▶ [WORK ITEM]: Answer with the exact lines of the following material from the one containing "## February 26, 2024 ##" through the one containing "## February 11, 2024 ##", both end lines included.

▬▬▬▬▬▬▬▬▬▬

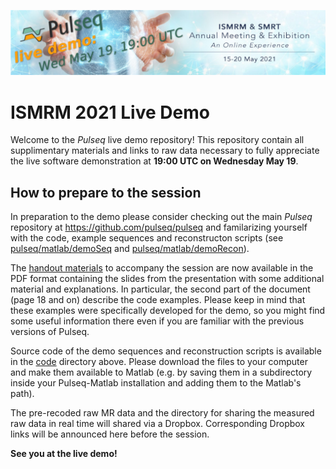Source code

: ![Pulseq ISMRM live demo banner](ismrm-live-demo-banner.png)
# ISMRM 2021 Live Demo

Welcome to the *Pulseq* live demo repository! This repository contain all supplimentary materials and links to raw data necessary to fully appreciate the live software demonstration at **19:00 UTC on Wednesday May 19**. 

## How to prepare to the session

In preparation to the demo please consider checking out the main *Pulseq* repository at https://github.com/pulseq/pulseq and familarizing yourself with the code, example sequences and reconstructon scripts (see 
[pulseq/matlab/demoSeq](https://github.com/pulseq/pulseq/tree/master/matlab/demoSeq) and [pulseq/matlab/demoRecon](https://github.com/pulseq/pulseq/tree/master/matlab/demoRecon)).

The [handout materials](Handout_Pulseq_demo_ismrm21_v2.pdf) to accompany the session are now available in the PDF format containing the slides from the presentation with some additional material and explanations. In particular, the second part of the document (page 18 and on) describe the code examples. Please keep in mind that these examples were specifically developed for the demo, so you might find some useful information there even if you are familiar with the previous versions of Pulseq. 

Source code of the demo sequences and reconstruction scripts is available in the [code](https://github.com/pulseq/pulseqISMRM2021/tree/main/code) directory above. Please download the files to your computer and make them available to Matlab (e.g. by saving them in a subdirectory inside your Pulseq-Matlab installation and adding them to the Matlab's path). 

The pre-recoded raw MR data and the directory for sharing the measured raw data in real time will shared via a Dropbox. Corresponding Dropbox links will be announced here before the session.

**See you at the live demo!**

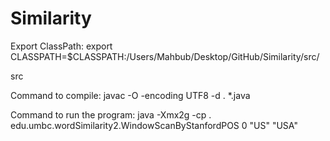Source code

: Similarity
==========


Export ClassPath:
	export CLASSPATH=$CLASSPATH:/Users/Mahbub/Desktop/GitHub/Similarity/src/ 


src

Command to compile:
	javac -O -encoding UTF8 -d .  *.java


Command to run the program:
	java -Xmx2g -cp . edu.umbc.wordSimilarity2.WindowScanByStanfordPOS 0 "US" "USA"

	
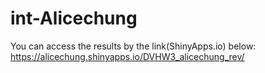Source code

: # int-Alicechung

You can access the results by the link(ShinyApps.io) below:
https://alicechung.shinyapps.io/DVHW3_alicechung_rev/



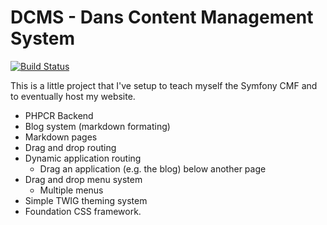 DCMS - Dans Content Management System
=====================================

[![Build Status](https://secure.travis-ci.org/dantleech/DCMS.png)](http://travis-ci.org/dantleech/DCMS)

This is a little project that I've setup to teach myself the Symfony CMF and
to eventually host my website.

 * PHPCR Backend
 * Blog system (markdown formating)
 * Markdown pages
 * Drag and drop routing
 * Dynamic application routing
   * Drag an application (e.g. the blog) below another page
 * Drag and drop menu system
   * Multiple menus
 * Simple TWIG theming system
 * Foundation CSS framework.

▬▬▬▬▬▬▬▬▬▬

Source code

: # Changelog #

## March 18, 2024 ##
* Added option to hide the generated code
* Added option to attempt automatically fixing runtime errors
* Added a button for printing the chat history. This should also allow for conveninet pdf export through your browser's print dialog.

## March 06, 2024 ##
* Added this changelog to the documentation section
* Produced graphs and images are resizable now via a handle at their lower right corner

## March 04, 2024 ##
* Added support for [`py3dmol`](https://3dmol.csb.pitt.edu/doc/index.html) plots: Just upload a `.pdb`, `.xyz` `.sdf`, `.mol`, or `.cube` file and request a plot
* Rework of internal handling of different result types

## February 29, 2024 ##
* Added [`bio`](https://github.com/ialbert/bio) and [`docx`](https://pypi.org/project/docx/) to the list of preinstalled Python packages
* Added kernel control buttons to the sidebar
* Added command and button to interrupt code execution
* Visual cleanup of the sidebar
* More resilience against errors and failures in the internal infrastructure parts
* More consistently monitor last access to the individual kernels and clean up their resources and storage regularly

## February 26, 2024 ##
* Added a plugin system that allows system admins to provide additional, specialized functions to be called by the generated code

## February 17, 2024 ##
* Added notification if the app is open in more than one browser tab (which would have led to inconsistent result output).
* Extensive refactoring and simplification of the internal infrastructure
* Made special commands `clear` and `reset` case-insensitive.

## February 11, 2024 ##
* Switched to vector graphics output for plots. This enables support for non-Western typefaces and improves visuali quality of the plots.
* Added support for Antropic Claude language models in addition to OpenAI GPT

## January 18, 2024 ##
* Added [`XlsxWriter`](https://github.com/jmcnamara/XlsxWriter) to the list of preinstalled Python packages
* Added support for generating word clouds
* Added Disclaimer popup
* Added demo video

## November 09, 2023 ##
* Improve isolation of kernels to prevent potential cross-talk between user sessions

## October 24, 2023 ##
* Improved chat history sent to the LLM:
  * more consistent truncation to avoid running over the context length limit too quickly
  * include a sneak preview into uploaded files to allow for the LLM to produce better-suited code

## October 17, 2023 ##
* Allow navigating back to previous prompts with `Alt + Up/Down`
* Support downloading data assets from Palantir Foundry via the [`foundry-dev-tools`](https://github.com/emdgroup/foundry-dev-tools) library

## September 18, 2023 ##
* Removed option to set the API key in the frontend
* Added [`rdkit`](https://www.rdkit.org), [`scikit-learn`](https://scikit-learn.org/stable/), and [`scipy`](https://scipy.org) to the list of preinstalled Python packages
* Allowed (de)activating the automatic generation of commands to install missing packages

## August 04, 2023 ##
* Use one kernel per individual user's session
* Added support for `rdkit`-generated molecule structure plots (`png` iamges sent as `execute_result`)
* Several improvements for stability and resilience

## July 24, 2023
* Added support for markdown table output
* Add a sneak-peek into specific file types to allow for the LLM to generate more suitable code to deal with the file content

▬▬▬▬▬▬▬▬▬▬

▶ [WRITTEN SOLUTION]:
## February 26, 2024 ##
* Added a plugin system that allows system admins to provide additional, specialized functions to be called by the generated code

## February 17, 2024 ##
* Added notification if the app is open in more than one browser tab (which would have led to inconsistent result output).
* Extensive refactoring and simplification of the internal infrastructure
* Made special commands `clear` and `reset` case-insensitive.

## February 11, 2024 ##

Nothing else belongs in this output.